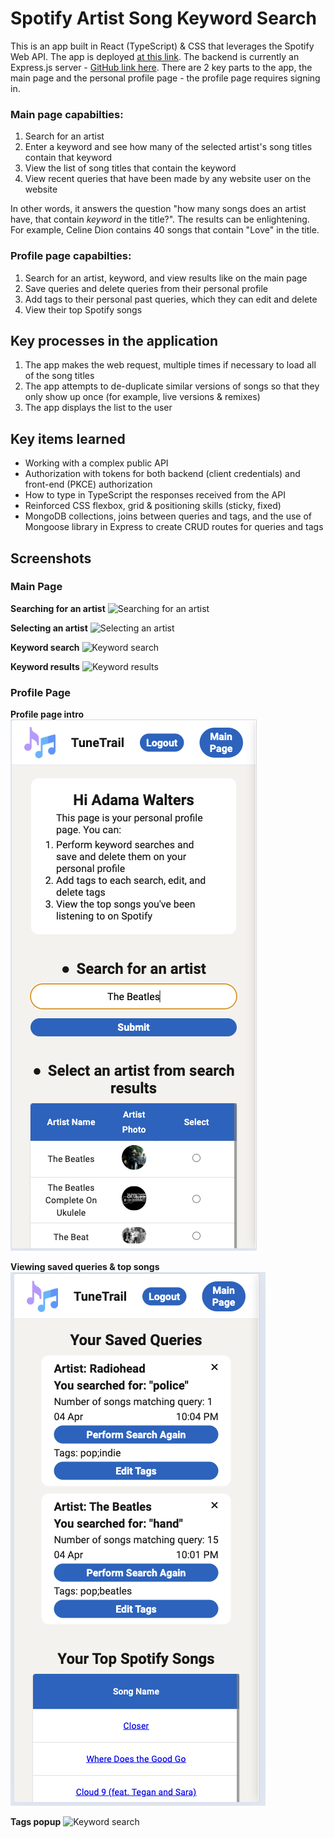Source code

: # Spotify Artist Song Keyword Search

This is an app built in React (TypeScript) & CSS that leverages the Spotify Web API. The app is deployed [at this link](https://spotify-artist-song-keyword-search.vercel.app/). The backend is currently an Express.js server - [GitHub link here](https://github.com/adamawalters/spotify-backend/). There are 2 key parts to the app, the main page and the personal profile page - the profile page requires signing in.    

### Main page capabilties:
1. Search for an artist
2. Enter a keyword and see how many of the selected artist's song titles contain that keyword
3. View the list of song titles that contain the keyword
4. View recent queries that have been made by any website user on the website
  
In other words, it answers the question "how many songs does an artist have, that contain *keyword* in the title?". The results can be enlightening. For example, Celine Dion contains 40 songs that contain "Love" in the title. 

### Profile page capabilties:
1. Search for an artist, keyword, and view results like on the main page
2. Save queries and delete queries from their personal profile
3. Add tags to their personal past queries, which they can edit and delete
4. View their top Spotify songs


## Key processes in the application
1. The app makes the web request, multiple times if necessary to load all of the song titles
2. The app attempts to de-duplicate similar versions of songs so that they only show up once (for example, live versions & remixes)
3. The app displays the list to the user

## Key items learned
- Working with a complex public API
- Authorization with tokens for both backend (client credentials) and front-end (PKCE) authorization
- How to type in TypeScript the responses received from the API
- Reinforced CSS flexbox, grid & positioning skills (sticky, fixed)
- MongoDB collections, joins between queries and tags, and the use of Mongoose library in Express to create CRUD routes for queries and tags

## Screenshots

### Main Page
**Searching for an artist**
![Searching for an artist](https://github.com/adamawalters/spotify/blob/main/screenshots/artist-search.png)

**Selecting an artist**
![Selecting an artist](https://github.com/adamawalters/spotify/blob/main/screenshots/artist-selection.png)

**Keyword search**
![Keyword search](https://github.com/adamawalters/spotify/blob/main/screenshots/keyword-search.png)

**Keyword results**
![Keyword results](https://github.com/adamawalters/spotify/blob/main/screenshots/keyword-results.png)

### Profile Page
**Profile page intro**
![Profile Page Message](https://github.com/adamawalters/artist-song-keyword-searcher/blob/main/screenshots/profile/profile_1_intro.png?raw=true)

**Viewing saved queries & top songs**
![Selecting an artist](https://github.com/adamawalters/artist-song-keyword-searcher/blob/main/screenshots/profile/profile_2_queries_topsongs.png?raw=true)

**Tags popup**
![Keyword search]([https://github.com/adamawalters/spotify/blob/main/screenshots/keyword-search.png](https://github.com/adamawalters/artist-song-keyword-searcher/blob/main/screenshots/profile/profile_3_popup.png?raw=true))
--------
- Task prompt: Within the records above, tally the lines that contain "Express". Give the total and nothing more.

- Task response: 2